Sbaglia, insomma, chi crede che ad una maggiore “quantità di vita” corrisponda necessariamente una migliore “qualità della vita”. E così, più che in termini di anni in più o in meno, sarebbe bene cominciare a ragionare in termini di aspettativa di salute.

Quest’anno, al centro dei lavori dell’Oms sono dunque le malattie non trasmissibili, e cioè i disturbi cronici caratteristici dell’età avanzata. Già oggi cancro, infarto, diabete, disturbi mentali, sono responsabili di 24 milioni di morti ogni anno. Nei prossimi 25 anni, spiega il Rapporto, il numero di casi di cancro è destinato a raddoppiare : nella sola Europa, si prevede l’aumento del 33% nei casi di tumore al polmone tra le donne, e un aumento del 40% dei casi di tumore alla prostata tra gli uomini. Le malattie cardiovascolari, che attualmente rappresentano la principale causa di morte nei paesi industrializzati, diventeranno sempre più frequenti nei paesi poveri. Nel 2025 i casi di diabete risulteranno ovunque raddoppiati, e i disturbi mentali, in particolare la demenza, avranno una diffusione mai raggiunta in precedenza.
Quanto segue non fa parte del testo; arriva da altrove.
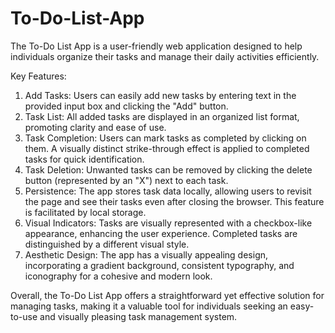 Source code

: # To-Do-List-App
The To-Do List App is a user-friendly web application designed to help individuals organize their tasks and manage their daily activities efficiently.

Key Features: 
1) Add Tasks: Users can easily add new tasks by entering text in the provided input box and clicking the "Add" button.
2) Task List: All added tasks are displayed in an organized list format, promoting clarity and ease of use.
3) Task Completion: Users can mark tasks as completed by clicking on them. A visually distinct strike-through effect is applied to completed tasks for quick identification.
4) Task Deletion: Unwanted tasks can be removed by clicking the delete button (represented by an "X") next to each task.
5) Persistence: The app stores task data locally, allowing users to revisit the page and see their tasks even after closing the browser. This feature is facilitated by local storage.
6) Visual Indicators: Tasks are visually represented with a checkbox-like appearance, enhancing the user experience. Completed tasks are distinguished by a different visual style.
7) Aesthetic Design: The app has a visually appealing design, incorporating a gradient background, consistent typography, and iconography for a cohesive and modern look.

Overall, the To-Do List App offers a straightforward yet effective solution for managing tasks, making it a valuable tool for individuals seeking an easy-to-use and visually pleasing task management system.
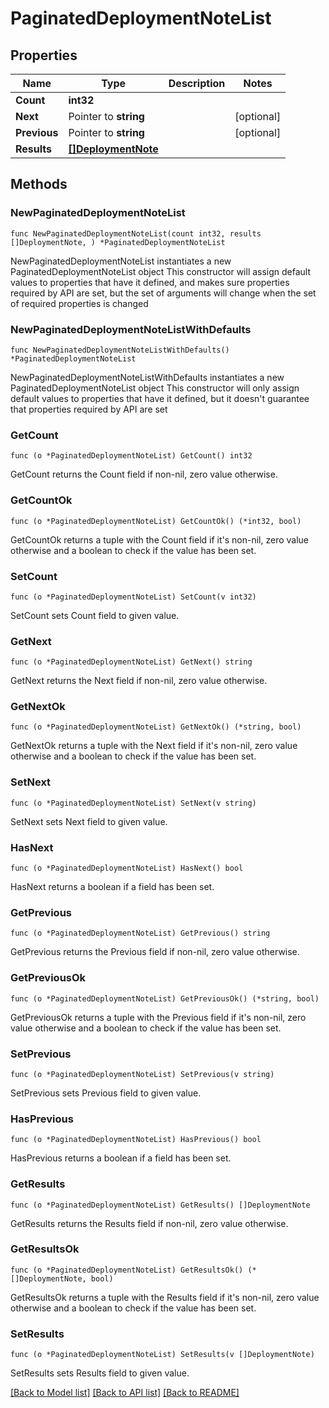 # PaginatedDeploymentNoteList

## Properties

Name | Type | Description | Notes
------------ | ------------- | ------------- | -------------
**Count** | **int32** |  | 
**Next** | Pointer to **string** |  | [optional] 
**Previous** | Pointer to **string** |  | [optional] 
**Results** | [**[]DeploymentNote**](DeploymentNote.md) |  | 

## Methods

### NewPaginatedDeploymentNoteList

`func NewPaginatedDeploymentNoteList(count int32, results []DeploymentNote, ) *PaginatedDeploymentNoteList`

NewPaginatedDeploymentNoteList instantiates a new PaginatedDeploymentNoteList object
This constructor will assign default values to properties that have it defined,
and makes sure properties required by API are set, but the set of arguments
will change when the set of required properties is changed

### NewPaginatedDeploymentNoteListWithDefaults

`func NewPaginatedDeploymentNoteListWithDefaults() *PaginatedDeploymentNoteList`

NewPaginatedDeploymentNoteListWithDefaults instantiates a new PaginatedDeploymentNoteList object
This constructor will only assign default values to properties that have it defined,
but it doesn't guarantee that properties required by API are set

### GetCount

`func (o *PaginatedDeploymentNoteList) GetCount() int32`

GetCount returns the Count field if non-nil, zero value otherwise.

### GetCountOk

`func (o *PaginatedDeploymentNoteList) GetCountOk() (*int32, bool)`

GetCountOk returns a tuple with the Count field if it's non-nil, zero value otherwise
and a boolean to check if the value has been set.

### SetCount

`func (o *PaginatedDeploymentNoteList) SetCount(v int32)`

SetCount sets Count field to given value.


### GetNext

`func (o *PaginatedDeploymentNoteList) GetNext() string`

GetNext returns the Next field if non-nil, zero value otherwise.

### GetNextOk

`func (o *PaginatedDeploymentNoteList) GetNextOk() (*string, bool)`

GetNextOk returns a tuple with the Next field if it's non-nil, zero value otherwise
and a boolean to check if the value has been set.

### SetNext

`func (o *PaginatedDeploymentNoteList) SetNext(v string)`

SetNext sets Next field to given value.

### HasNext

`func (o *PaginatedDeploymentNoteList) HasNext() bool`

HasNext returns a boolean if a field has been set.

### GetPrevious

`func (o *PaginatedDeploymentNoteList) GetPrevious() string`

GetPrevious returns the Previous field if non-nil, zero value otherwise.

### GetPreviousOk

`func (o *PaginatedDeploymentNoteList) GetPreviousOk() (*string, bool)`

GetPreviousOk returns a tuple with the Previous field if it's non-nil, zero value otherwise
and a boolean to check if the value has been set.

### SetPrevious

`func (o *PaginatedDeploymentNoteList) SetPrevious(v string)`

SetPrevious sets Previous field to given value.

### HasPrevious

`func (o *PaginatedDeploymentNoteList) HasPrevious() bool`

HasPrevious returns a boolean if a field has been set.

### GetResults

`func (o *PaginatedDeploymentNoteList) GetResults() []DeploymentNote`

GetResults returns the Results field if non-nil, zero value otherwise.

### GetResultsOk

`func (o *PaginatedDeploymentNoteList) GetResultsOk() (*[]DeploymentNote, bool)`

GetResultsOk returns a tuple with the Results field if it's non-nil, zero value otherwise
and a boolean to check if the value has been set.

### SetResults

`func (o *PaginatedDeploymentNoteList) SetResults(v []DeploymentNote)`

SetResults sets Results field to given value.



[[Back to Model list]](../README.md#documentation-for-models) [[Back to API list]](../README.md#documentation-for-api-endpoints) [[Back to README]](../README.md)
Tutte queste malattie sono, allo stato attuale delle conoscenze, difficilmente curabili. Proprio perché non trasmissibili, il loro trattamento è meno dipendente dall’intervento della comunità sociale. Ogni caso di malattia cronica rappresenta un carico per il singolo individuo, il quale, a seconda delle circostanze, può avere accesso o meno ad una terapia adeguata.
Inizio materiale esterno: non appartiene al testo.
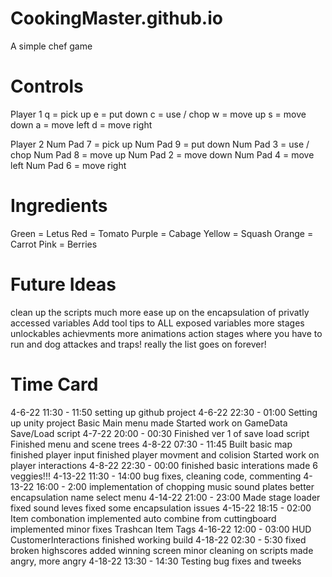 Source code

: # CookingMaster.github.io
A simple chef game

Controls
=====================
Player 1
q = pick up
e = put down
c = use / chop
w = move up
s = move down
a = move left
d = move right

Player 2
Num Pad 7 = pick up
Num Pad 9 = put down
Num Pad 3 = use / chop
Num Pad 8 = move up
Num Pad 2 = move down
Num Pad 4 = move left
Num Pad 6 = move right

Ingredients
=====================
Green = Letus
Red = Tomato
Purple = Cabage
Yellow = Squash
Orange = Carrot
Pink = Berries

Future Ideas
=====================
clean up the scripts much more
ease up on the encapsulation of privatly accessed variables
Add tool tips to ALL exposed variables
more stages
unlockables
achievments
more animations
action stages where you have to run and dog attackes and traps!
really the list goes on forever!

Time Card
=====================
4-6-22 11:30 - 11:50
	setting up github project
4-6-22 22:30 - 01:00
	Setting up unity project
	Basic Main menu made
	Started work on GameData Save/Load script
4-7-22 20:00 - 00:30
	Finished ver 1 of save load script
	Finished menu and scene trees
4-8-22 07:30 - 11:45
	Built basic map
	finished player input
	finished player movment and colision
	Started work on player interactions
4-8-22 22:30 - 00:00
	finished basic interations
	made 6 veggies!!!
4-13-22 11:30 - 14:00
	bug fixes, cleaning code, commenting
4-13-22 16:00 - 2:00
	implementation of chopping
	music
	sound
	plates
	better encapsulation
	name select menu
4-14-22 21:00 - 23:00
	Made stage loader
	fixed sound leves
	fixed some encapsulation issues
4-15-22 18:15 - 02:00
	Item combonation implemented
	auto combine from cuttingboard implemented
	minor fixes
	Trashcan
	Item Tags
4-16-22 12:00 - 03:00
	HUD
	CustomerInteractions
	finished working build
4-18-22 02:30 - 5:30
	fixed broken highscores
	added winning screen
	minor cleaning on scripts
        made angry, more angry
4-18-22 13:30 - 14:30
	Testing
	bug fixes and tweeks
Ecco perché il Rapporto punta i riflettori su quelli che definisce “i rischi del vivere”. Raramente, infatti, le malattie croniche sono attribuibili ad un’unica causa. Spesso, piuttosto, è il complesso delle abitudini di vita ad aumentare il rischio di svilupparne una. Sono ormai più che noti i danni provocati dal fumo, da un eccessivo consumo di alcol, dalle abitudini alimentari scorrette, da una vita troppo sedentaria : e dunque questi “fattori di rischio” sono ben controllabili da chi ha ricevuto almeno i primi rudimenti di un’educazione sanitaria.
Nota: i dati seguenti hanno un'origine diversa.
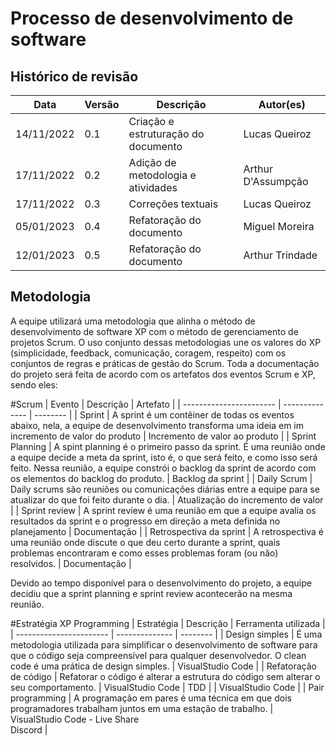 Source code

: # Processo de desenvolvimento de software

## Histórico de revisão 

| Data       | Versão | Descrição                           | Autor(es)     |
| ---------- | ------ | ----------------------------------- | ------------- |
| 14/11/2022 | 0.1    | Criação e estruturação do documento | Lucas Queiroz |
| 17/11/2022 | 0.2    | Adição de metodologia e atividades  | Arthur D'Assumpção |
| 17/11/2022 | 0.3    | Correções textuais                  | Lucas Queiroz |
| 05/01/2023 | 0.4    | Refatoração do documento            | Miguel Moreira |
| 12/01/2023 | 0.5    | Refatoração do documento            | Arthur Trindade |

## Metodologia
A equipe utilizará uma metodologia que alinha o método de desenvolvimento de software XP com o método de gerenciamento de projetos Scrum. O uso conjunto dessas metodologias une os valores do XP (simplicidade, feedback, comunicação, coragem, respeito) com os conjuntos de regras e práticas de gestão do Scrum.
Toda a documentação do projeto será feita de acordo com os artefatos dos eventos Scrum e XP, sendo eles:

#Scrum
| Evento                  | Descrição      | Artefato | 
| ----------------------- | -------------- | -------- |
| Sprint | A sprint é um contêiner de todas os eventos abaixo, nela, a equipe de desenvolvimento transforma uma ideia em im incremento de valor do produto | Incremento de valor ao produto |
| Sprint Planning | A spint planning é o primeiro passo da sprint. É uma reunião onde a equipe decide a meta da sprint, isto é, o que será feito, e como isso será feito. Nessa reunião, a equipe constrói o backlog da sprint de acordo com os elementos do backlog do produto. | Backlog da sprint |
| Daily Scrum | Daily scrums são reuniões ou comunicações diárias entre a equipe para se atualizar do que foi feito durante o dia. | Atualização do incremento de valor |
| Sprint review | A sprint review é uma reunião em que a equipe avalia os resultados da sprint e o progresso em direção a meta definida no planejamento | Documentação | 
| Retrospectiva da sprint | A retrospectiva é uma reunião onde discute o que deu certo durante a sprint, quais problemas encontraram e 
como esses problemas foram (ou não) resolvidos. | Documentação |

Devido ao tempo disponível para o desenvolvimento do projeto, a equipe decidiu que a sprint planning e sprint review acontecerão na mesma reunião.

#Estratégia XP Programming
| Estratégia              | Descrição      | Ferramenta utilizada | 
| ----------------------- | -------------- | -------- |
| Design simples | É uma metodologia utilizada para simplificar o desenvolvimento de software para que o código seja compreensível para qualquer desenvolvedor. O clean code é uma prática de design simples. | VisualStudio Code |
| Refatoração de código | Refatorar o código é alterar a estrutura do código sem alterar o seu 
comportamento. | VisualStudio Code | TDD |  | VisualStudio Code |
| Pair programming | A programação em pares é uma técnica em que dois programadores trabalham juntos em uma estação de trabalho. | VisualStudio Code - Live Share<br>Discord |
Ma vi sono altri fattori, meno noti e meno controllabili individualmente, sebbene altrettanto pesanti, sul piatto della bilancia: sono gli effetti della povertà, delle condizioni sanitarie insufficienti, dei rischi sul lavoro, di una vita passata in condizioni di miseria ed ignoranza. Per questi, e per quelli che dipendono dai singoli stili di vita, la parola d’ordine dell’Oms è quella della prevenzione : una campagna globale di educazione per incoraggiare modelli di comportamento più sani, con particolare attenzione ai bambini e agli adolescenti, maggiori finanziamenti alle politiche di sanità pubblica che sostengano i programmi di prevenzione, più attenzione alla diagnosi delle malattie non trasmissibili, più sostegno alla ricerca scientifica nel campo dello screening genetico per la scoperta delle malattie ereditarie.

Assicurare che il passaggio dalla vita alla morte accada in modo dignitoso, sereno e indolore, conclude il Rapporto, è una priorità non solo per la professione medica e per il settore sanitario. Ma deve essere l’obiettivo principale di ogni società, di ogni comunità, di ogni famiglia e di ogni individuo.